- Chinese commercial banks kept their one- and five-year loan prime rates unchanged at today’s monthly setting
- Stronger than expected US economic reports are challenging recent views about the likely end-date of the Fed’s tightening cycle
Hong Kong stocks fell in early trading after Chinese lenders refrained from cutting their lending rates to spur the housing market while traders contained risk appetite as economic data challenged bets for an early end to the US policy tightening cycle.

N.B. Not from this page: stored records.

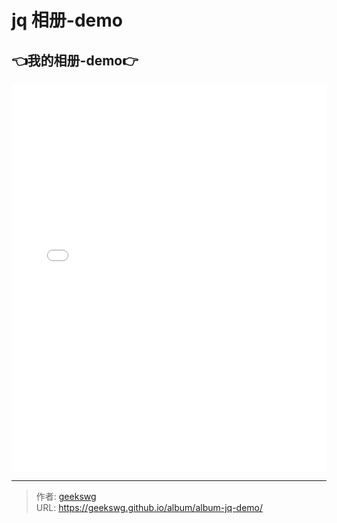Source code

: # jq 相册-demo

<!--more-->
<!DOCTYPE html>
<html lang="zh">

<head>
  <meta charset="UTF-8">
  <meta name="viewport" content="width=device-width, initial-scale=1.0">
  <title>html -title</title>
  <style>
    
  </style>
</head>
<body>
  <h2>👈我的相册-demo👉</h2>
  <iframe allowtransparency="true" frameborder="0" width="100%" height="620px" scrolling="no" src="/funs/album/album-jq/index.html"></iframe>
</body>
</html>

---

> 作者: [geekswg](https://geekswg.github.io)  
> URL: https://geekswg.github.io/album/album-jq-demo/  

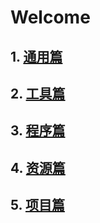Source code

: # Welcome 

## 1. [通用篇](https://kamisaer.github.io/helloword/Common/)  
## 2. [工具篇](https://kamisaer.github.io/helloword/Tool/)  
## 3. [程序篇](https://kamisaer.github.io/helloword/Code/)  
## 4. [资源篇](https://kamisaer.github.io/helloword/Resource/)  
## 5. [项目篇](https://kamisaer.github.io/helloword/Project/) 




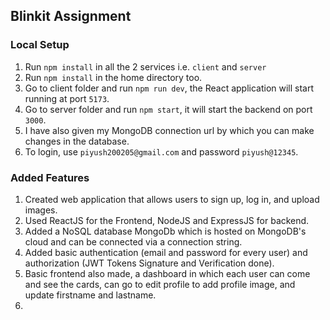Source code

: ## Blinkit Assignment

### Local Setup

1. Run `npm install` in all the 2 services i.e. `client` and `server`
2. Run `npm install` in the home directory too.
3. Go to client folder and run `npm run dev`, the React application will start running at port `5173`.
4. Go to server folder and run `npm start`, it will start the backend on port `3000`.
5. I have also given my MongoDB connection url by which you can make changes in the database.
6. To login, use `piyush200205@gmail.com` and password `piyush@12345`.

### Added Features

1. Created web application that allows users to sign up, log in, and upload images.
2. Used ReactJS for the Frontend, NodeJS and ExpressJS for backend.
3. Added a NoSQL database MongoDb which is hosted on MongoDB's cloud and can be connected via a connection string.
4. Added basic authentication (email and password for every user) and authorization (JWT Tokens Signature and Verification done).
5. Basic frontend also made, a dashboard in which each user can come and see the cards, can go to edit profile to add profile image, and update firstname and lastname.
6. 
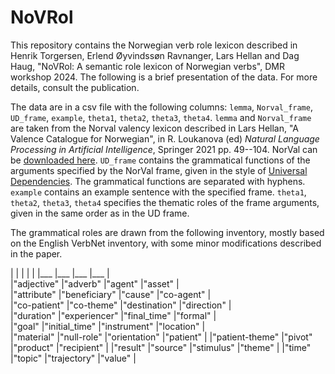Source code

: # NoVRol

This repository contains the Norwegian verb role lexicon described in Henrik Torgersen, Erlend Øyvindssøn Ravnanger, Lars Hellan and Dag Haug, "NoVRol: A semantic role lexicon of Norwegian verbs", DMR workshop 2024. The following is a brief presentation of the data. For more details, consult the publication.

The data are in a csv file with the following columns: `lemma`, `Norval_frame`, `UD_frame`, `example`, `theta1`, `theta2`, `theta3`, `theta4`. `lemma` and `Norval_frame` are taken from the Norval valency lexicon described in Lars Hellan, "A Valence Catalogue for Norwegian", in R. Loukanova (ed) _Natural Language Processing in Artificial Intelligence_, Springer 2021 pp. 49--104. NorVal can be [downloaded here](https://github.com/Regdili-NTNU/NorSource/tree/master/NorVal_files). `UD_frame` contains the grammatical functions of the arguments specified by the NorVal frame, given in the style of [Universal Dependencies](https://universaldependencies.org/). The grammatical functions are separated with hyphens. `example` contains an example sentence with the specified frame. `theta1`, `theta2`, `theta3`, `theta4` specifies the thematic roles of the frame arguments, given in the same order as in the UD frame.

The grammatical roles are drawn from the following inventory, mostly based on the English VerbNet inventory, with some minor modifications described in the paper.

|                |                |                |             |
|___             |___ 	  	  |___             |___          |   
|"adjective"     |"adverb"        |"agent"         |"asset"      |        
|"attribute"     |"beneficiary"   |"cause"         |"co-agent"   |     
|"co-patient"    |"co-theme"      |"destination"   |"direction"  |    
|"duration"      |"experiencer"   |"final_time"    |"formal"     |   
|"goal"          |"initial_time"  |"instrument"    |"location"   |  
|"material"      |"null-role"     |"orientation"   |"patient"    | 
|"patient-theme" |"pivot"         |"product"       |"recipient"  |
|"result"        |"source"        |"stimulus"      |"theme"      |
|"time"          |"topic"         |"trajectory"    |"value"      |

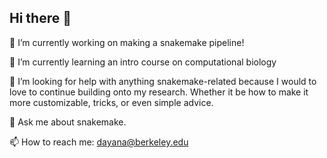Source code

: ## Hi there 👋

🔭 I’m currently working on making a snakemake pipeline!

🌱 I’m currently learning an intro course on computational biology

🤔 I’m looking for help with anything snakemake-related because I would to love to continue building onto my research. Whether it be how to make it more customizable, tricks, or even simple advice.

💬 Ask me about snakemake.

📫 How to reach me: dayana@berkeley.edu
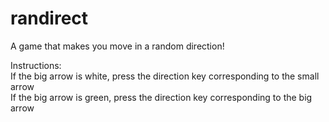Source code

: randirect
=========

A game that makes you move in a random direction!

Instructions:  
If the big arrow is white, press the direction key corresponding to the small arrow  
If the big arrow is green, press the direction key corresponding to the big arrow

The Hang Seng Index slipped 0.4 percent to 20,631.91 as of 9.45 am local time. The benchmark index has retreated 8.7 percent since the rally from late October peaked on January 27. The Tech Index dropped 0.5 percent while the Shanghai Composite Index lowered 0.3 percent.
Tencent fell 0.6 percent to HK$371.60, Alibaba Group dropped 0.7 percent to HK$98.80 and carmaker BYD lost 2.9 percent to HK$223. WuXi Biologics declined 1.1 percent to HK$56.05 while electric vehicle maker BYD fell 0.7 percent to HK$228. Limiting losses, China Mobile jumped 3 percent to HK$59.15.
What moved the Hang Seng Index?
China’s one-year loan prime rate was unchanged at 3.65 percent, Xinhua reported on Monday, citing the National Interbank Funding Center. The five-year rate, on which commercial banks price their mortgage rates, also stayed unmoved at 4.3 percent, dampening hopes for fresh support for the housing market.
“The recent euphoria seems to be wearing off,” said Brock Silvers, chief investment officer at Kaiyuan Capital in Hong Kong. “China’s post-covid reopening seems mixed at best, and hopes for a consumer explosion have muted.
Elsewhere, stronger than expected US reports, including consumer and producer prices in January, are forcing investors to push the end of the Federal Reserve’s tightening moves further out. US policymakers had downshifted to smaller rate increases over the past two policy meetings.
Markets “will unlikely like this uncertainty,” Nomura analysts including Chetan Seth and Ankit Yadav wrote in a note to clients on Monday. “Thus we expect some volatility until a trend in the data is formed again.”
Other major Asian markets were flat in early trading. South Korea’s Kospi added 0.2 percent while the Nikkei 225 and Australia’s S&P/ASX 200 were little changed.